Der europäische Green Deal "hat vollständig und absichtlich alles ignoriert, was für die Klimaauswirkungen des Militärs spricht", schreiben die Forscher. Um die strengen Ziele des Deals, immerhin Netto null Emissionen bis 2050, auch tatsächlich zu erreichen, müssten die Militäremissionen aber dringend angegeben und einberechnet werden.
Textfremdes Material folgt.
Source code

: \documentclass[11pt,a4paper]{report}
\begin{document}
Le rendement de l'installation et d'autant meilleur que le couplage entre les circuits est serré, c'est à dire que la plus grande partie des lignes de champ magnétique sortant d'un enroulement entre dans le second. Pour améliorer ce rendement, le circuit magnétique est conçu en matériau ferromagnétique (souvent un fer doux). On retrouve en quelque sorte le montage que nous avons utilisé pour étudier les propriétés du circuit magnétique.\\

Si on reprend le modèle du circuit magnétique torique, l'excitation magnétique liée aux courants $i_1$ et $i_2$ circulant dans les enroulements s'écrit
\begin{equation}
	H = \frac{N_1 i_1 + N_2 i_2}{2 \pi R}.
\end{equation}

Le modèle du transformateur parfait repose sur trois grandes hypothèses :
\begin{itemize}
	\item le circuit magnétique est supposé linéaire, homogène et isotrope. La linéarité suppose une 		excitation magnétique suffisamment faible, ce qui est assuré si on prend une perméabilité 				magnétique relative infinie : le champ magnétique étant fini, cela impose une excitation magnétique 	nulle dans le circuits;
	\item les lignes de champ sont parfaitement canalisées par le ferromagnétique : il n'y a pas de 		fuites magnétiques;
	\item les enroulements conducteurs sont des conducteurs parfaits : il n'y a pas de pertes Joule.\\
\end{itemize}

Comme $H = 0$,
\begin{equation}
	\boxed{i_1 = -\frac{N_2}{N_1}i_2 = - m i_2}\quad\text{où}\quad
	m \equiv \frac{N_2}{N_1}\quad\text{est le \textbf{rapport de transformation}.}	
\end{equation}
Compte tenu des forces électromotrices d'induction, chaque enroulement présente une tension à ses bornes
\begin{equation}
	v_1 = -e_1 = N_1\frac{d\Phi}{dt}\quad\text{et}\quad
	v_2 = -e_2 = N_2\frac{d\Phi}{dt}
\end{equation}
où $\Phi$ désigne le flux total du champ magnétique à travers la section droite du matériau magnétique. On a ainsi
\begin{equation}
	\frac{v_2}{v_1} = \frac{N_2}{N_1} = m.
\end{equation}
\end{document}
Werden Kriege künftig grün?
Ob wenigstens die Energiewende Kriege "sauberer" machen kann? Wohl kaum. Airbus teilte gegenüber dem stern zwar mit, dass der Strom für die Produktion im kommenden Jahr in allen Werken zu 100 Prozent aus erneuerbaren Energien kommen soll. Zudem hat das Unternehmen in diesem Jahr nachhaltige Treibstoffe bei bei Transportfliegern und den Solarbetrieb beim unbemannten Flugsystem Zephyr getestet. Auch von Thyssenkrupp hieß es, dass die Rüstungsindustrie künftig klimaschonender werden soll. U-Boote des Konzerns würden teilweise mit Brennstoffzellen betrieben. Diesel-Fahrzeuge bleiben aber weiterhin unschlagbar, denn der Kraftstoff ist weltweit verfügbar. Die Leistung mit fossilen Brennstoffen sei zudem besser als mit erneuerbaren Energien.
Auch die Studienautoren sind der Meinung, dass sich das Militär in Friedens- und Kriegszeiten nicht von fossilen Brennstoffen lösen können wird.